--- Supplied records Enclosed Below ---

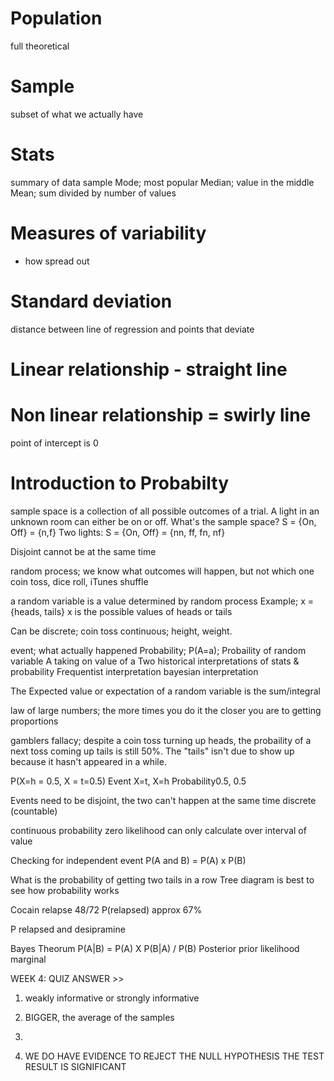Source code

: # Population
full theoretical
 
# Sample
subset of what we actually have

# Stats  
summary of data sample
Mode; most popular
Median; value in the middle
Mean; sum divided by number of values


# Measures of variability
- how spread out

# Standard deviation
distance between line of regression and points that deviate

# Linear relationship - straight line

# Non linear relationship = swirly line
point of intercept is 0


# Introduction to Probabilty
sample space is a collection of all possible outcomes of a trial. A light in an unknown room can either be on or off. What's the sample space? S = {On, Off} = {n,f}
Two lights: S = {On, Off} = {nn, ff, fn, nf}

Disjoint cannot be at the same time

random process; we know what outcomes will happen, but not which one
coin toss, dice roll, iTunes shuffle

a random variable is a value determined by random process 
Example; x = {heads, tails}   x is the possible values of heads or tails


Can be discrete; coin toss
continuous; height, weight.

event; what actually happened
Probability;
P(A=a); Probaility of random variable A taking on value of a
Two historical interpretations of stats & probability
Frequentist interpretation
bayesian interpretation

The Expected value or expectation of a random variable is the sum/integral  

law of large numbers; the more times you do it the closer you are to getting proportions


gamblers fallacy; despite a coin toss turning up heads, the probaility of a next toss coming up tails is still 50%. The "tails" isn't due to show up because it hasn't appeared in a while. 


P(X=h = 0.5, X = t=0.5)
Event X=t, X=h
Probability0.5, 0.5

Events need to be disjoint, the two can't happen at the same time
discrete (countable)

continuous probability 
zero likelihood
can only calculate over interval of value

Checking for independent event
P(A and B) = P(A) x P(B)

What is the probability of getting two tails in a row
Tree diagram is best to see how probability works

Cocain relapse
48/72
P(relapsed) approx 67%

P relapsed and desipramine

Bayes Theorum
P(A|B) = P(A) X P(B|A) / P(B)
Posterior prior likelihood marginal



WEEK 4:
QUIZ ANSWER >>
1. weakly informative or strongly informative

2. BIGGER, the average of the samples

3. 
4. WE DO HAVE EVIDENCE TO REJECT THE NULL HYPOTHESIS 
THE TEST RESULT IS SIGNIFICANT


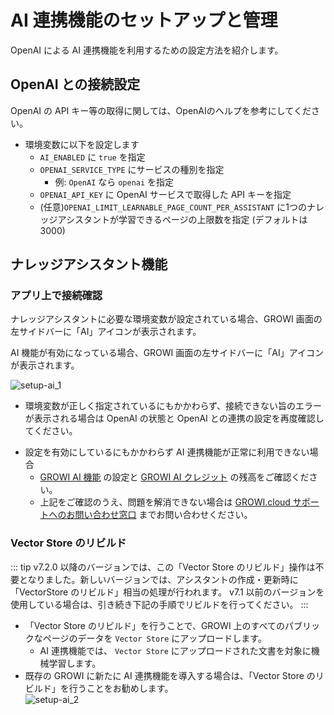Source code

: # AI 連携機能のセットアップと管理

OpenAI による AI 連携機能を利用するための設定方法を紹介します。

<ContextualBlock context="docs-growi-org">

## OpenAI との接続設定

OpenAI の API キー等の取得に関しては、OpenAIのヘルプを参考にしてください。

- 環境変数に以下を設定します
  - `AI_ENABLED` に `true` を指定
  - `OPENAI_SERVICE_TYPE` にサービスの種別を指定
    - 例: `OpenAI` なら `openai` を指定
  - `OPENAI_API_KEY` に OpenAI サービスで取得した API キーを指定
  - (任意)`OPENAI_LIMIT_LEARNABLE_PAGE_COUNT_PER_ASSISTANT` に1つのナレッジアシスタントが学習できるページの上限数を指定 (デフォルトは 3000)

</ContextualBlock>

## ナレッジアシスタント機能

### アプリ上で接続確認

<ContextualBlock context="docs-growi-org">

ナレッジアシスタントに必要な環境変数が設定されている場合、GROWI 画面の左サイドバーに「AI」アイコンが表示されます。

</ContextualBlock>


<ContextualBlock context="help-growi-cloud">

AI 機能が有効になっている場合、GROWI 画面の左サイドバーに「AI」アイコンが表示されます。

</ContextualBlock>

<img :src="$withBase('/assets/images/ja/setup-ai_1.png')" alt="setup-ai_1">

<ContextualBlock context="docs-growi-org">

- 環境変数が正しく指定されているにもかかわらず、接続できない旨のエラーが表示される場合は OpenAI の状態と OpenAI との連携の設定を再度確認してください。

</ContextualBlock>

<ContextualBlock context="help-growi-cloud">

- 設定を有効にしているにもかかわらず AI 連携機能が正常に利用できない場合
  - [GROWI AI 機能](/ja/cloud/growi-ai-features.html) の設定と [GROWI AI クレジット](/ja/cloud/growi-ai-credit.html) の残高をご確認ください。
  - 上記をご確認のうえ、問題を解消できない場合は [GROWI.cloud サポートへのお問い合わせ窓口](https://growi.cloud/contact) までお問い合わせください。

</ContextualBlock>

### Vector Store のリビルド

::: tip
v7.2.0 以降のバージョンでは、この「Vector Store のリビルド」操作は不要となりました。新しいバージョンでは、アシスタントの作成・更新時に「VectorStore のリビルド」相当の処理が行われます。
v7.1 以前のバージョンを使用している場合は、引き続き下記の手順でリビルドを行ってください。
:::

- 「Vector Store のリビルド」を行うことで、GROWI 上のすべてのパブリックなページのデータを `Vector Store` にアップロードします。
  - AI 連携機能では、 `Vector Store` にアップロードされた文書を対象に機械学習します。
- 既存の GROWI に新たに AI 連携機能を導入する場合は、「Vector Store のリビルド」を行うことをお勧めします。  
  <img :src="$withBase('/assets/images/ja/setup-ai_2.png')" alt="setup-ai_2">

--- End of Enclosed Supplied records ---

_What you will do_
Where pictures appear, drop them, and reproduce exactly only the lines running from the beginning of the data to the line that contains "distance between line", inclusive.

_Output of the task_
Source code

: # Population
full theoretical
 
# Sample
subset of what we actually have

# Stats  
summary of data sample
Mode; most popular
Median; value in the middle
Mean; sum divided by number of values


# Measures of variability
- how spread out

# Standard deviation
distance between line of regression and points that deviate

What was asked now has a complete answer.